Ans.[A]: The calling convention for 64-bit Windows is - the first parameter is transferred in RCX if it is an integer or in XMM0 if it is a float or double, second in RDX or XMM1, third in RB or XMM2 and fourth in R9 or in XMM9. No more than 4 parameters can be transferred in registers, ragardless of types. Any further parameters are transferred on the stack with the first parameter at the lowest address & aligned by 8.
While in Linux, first six parameters are transferred in RDI, RSI, RDX, RCX, R8 & R9 resp.. The first 8 floating-point parameters are transferred in XMM0 - XMM7. All these registers can be used, so in maximum fourteen parameters can be transferred in registers. Any further parameters are transferred in stack with first parameter at the lowest address and aligned by 8.

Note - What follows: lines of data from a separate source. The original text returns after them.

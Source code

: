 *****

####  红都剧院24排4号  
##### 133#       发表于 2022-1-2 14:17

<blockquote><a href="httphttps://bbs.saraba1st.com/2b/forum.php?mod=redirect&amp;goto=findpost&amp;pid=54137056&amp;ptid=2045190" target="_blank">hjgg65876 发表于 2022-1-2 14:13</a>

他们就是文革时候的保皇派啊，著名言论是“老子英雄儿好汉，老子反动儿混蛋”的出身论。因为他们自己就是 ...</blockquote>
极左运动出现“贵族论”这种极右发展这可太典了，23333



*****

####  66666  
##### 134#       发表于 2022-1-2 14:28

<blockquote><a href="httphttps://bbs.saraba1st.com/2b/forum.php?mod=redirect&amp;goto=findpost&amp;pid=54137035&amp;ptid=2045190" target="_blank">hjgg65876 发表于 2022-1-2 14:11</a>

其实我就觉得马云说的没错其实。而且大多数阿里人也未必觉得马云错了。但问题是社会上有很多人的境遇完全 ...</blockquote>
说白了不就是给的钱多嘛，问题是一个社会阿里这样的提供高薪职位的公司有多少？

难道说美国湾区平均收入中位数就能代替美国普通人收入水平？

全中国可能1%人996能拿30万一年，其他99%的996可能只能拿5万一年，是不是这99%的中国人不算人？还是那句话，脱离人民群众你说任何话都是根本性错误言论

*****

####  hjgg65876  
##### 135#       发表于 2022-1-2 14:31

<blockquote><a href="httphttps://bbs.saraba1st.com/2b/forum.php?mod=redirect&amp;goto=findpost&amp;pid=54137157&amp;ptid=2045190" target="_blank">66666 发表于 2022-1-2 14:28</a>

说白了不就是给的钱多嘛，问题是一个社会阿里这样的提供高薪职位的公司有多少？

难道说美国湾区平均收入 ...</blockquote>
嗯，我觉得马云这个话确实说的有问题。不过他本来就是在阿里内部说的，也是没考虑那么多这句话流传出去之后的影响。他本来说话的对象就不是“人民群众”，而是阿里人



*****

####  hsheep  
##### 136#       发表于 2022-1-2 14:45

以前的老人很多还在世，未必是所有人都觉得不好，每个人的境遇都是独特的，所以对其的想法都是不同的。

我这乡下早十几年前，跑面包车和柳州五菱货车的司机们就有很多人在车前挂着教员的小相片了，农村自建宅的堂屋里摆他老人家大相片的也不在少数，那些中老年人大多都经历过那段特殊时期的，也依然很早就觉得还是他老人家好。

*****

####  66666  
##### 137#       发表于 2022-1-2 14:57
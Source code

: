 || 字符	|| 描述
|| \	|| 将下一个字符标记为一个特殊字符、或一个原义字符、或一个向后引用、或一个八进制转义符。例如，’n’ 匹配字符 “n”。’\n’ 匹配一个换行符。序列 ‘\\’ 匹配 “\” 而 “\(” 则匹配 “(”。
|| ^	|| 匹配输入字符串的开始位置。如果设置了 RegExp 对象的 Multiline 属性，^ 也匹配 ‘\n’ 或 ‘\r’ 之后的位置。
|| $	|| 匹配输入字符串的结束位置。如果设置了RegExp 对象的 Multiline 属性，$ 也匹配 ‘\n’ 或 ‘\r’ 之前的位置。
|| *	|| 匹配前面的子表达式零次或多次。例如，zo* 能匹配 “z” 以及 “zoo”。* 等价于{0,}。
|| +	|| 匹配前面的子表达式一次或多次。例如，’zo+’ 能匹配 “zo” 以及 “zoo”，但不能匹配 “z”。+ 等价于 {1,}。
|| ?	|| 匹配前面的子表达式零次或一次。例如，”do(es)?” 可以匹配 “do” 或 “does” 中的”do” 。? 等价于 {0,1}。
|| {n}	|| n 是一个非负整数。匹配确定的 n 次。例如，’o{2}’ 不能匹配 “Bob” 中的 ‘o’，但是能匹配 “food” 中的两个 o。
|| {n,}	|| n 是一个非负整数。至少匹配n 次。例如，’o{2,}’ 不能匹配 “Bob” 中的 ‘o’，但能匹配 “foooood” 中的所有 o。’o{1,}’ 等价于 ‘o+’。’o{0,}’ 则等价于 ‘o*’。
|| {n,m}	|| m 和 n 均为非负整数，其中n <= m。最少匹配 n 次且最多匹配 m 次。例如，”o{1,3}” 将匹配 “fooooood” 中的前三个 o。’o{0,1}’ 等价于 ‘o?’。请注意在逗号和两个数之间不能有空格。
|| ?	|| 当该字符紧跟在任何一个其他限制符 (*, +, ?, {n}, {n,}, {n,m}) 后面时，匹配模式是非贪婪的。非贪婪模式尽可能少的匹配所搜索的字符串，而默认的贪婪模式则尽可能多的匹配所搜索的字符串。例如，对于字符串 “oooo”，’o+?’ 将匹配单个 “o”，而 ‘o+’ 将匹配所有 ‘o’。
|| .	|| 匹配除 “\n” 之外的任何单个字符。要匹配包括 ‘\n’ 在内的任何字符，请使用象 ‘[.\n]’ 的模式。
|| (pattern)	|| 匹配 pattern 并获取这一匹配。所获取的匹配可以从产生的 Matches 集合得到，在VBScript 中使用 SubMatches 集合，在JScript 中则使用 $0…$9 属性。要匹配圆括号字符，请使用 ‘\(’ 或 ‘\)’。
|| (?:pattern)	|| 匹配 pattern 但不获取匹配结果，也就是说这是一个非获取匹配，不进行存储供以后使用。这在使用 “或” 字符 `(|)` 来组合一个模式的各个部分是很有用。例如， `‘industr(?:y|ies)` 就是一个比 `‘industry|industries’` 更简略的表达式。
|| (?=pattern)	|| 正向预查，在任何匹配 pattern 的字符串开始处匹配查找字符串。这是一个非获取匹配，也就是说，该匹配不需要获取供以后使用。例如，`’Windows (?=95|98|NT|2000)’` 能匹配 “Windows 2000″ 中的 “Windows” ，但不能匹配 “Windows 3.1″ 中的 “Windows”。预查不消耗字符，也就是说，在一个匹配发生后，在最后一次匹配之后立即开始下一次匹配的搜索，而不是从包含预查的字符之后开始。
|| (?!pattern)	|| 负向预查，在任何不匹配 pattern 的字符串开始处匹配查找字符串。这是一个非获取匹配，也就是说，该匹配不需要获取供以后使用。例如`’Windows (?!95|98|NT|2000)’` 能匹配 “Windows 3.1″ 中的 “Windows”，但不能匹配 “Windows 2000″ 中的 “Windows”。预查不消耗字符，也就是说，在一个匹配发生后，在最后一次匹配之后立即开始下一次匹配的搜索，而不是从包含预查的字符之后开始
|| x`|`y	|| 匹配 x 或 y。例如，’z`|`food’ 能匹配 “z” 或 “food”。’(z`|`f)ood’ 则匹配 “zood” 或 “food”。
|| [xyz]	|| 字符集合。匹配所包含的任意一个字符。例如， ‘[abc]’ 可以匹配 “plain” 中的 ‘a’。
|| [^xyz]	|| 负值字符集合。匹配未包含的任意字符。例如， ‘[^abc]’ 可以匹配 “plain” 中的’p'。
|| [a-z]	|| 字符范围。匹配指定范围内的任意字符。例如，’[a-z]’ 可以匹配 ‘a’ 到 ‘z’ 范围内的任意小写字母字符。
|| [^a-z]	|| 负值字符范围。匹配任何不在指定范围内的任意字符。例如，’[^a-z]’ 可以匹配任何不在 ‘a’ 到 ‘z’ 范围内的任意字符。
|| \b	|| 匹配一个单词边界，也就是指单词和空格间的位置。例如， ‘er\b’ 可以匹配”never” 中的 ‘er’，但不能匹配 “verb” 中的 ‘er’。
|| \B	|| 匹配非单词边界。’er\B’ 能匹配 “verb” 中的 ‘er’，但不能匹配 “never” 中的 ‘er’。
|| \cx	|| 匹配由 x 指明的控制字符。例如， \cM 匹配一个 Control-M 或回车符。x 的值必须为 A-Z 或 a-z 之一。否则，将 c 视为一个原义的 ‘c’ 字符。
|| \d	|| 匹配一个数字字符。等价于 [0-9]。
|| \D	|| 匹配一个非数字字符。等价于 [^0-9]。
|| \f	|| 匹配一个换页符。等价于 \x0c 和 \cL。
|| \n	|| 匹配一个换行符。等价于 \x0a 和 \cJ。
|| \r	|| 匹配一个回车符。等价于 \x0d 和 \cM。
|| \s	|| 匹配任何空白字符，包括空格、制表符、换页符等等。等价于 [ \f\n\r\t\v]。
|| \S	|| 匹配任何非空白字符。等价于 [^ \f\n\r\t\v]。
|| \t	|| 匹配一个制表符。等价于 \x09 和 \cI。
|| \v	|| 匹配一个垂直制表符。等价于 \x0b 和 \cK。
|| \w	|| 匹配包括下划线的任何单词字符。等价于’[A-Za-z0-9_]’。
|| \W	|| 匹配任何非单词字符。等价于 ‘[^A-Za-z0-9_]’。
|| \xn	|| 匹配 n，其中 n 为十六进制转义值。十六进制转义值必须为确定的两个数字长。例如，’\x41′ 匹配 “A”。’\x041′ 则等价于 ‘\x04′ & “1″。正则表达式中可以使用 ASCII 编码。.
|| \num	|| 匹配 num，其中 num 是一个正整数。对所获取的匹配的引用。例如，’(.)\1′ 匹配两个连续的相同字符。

Note that 64-bit Linux does not use the same registers for parameters transfer as done by 64-bit Windows. Also, for 64-bit, the calling save status registers for Windows(SI, RDI, XMM6 - XMM15) are different form Linux which means that calling conventions are different for Windows and Linux for 64-bit.
All compilers for 64-bit Windows use the COFF/PE32+ format, while compilers for Linux use ELF64 format.
HIH.
~BR
Mukkaysh Srivastav
I appreciate you answer of my question, and the whole knowledge of calling conventions.
My problem is that I just want to modify the arguments from 5 to 9 as following
code shows, for windows x64. Am I right or not?
I want to get an official answer from intel to persuade my boss. So I am looking
forward to you reply...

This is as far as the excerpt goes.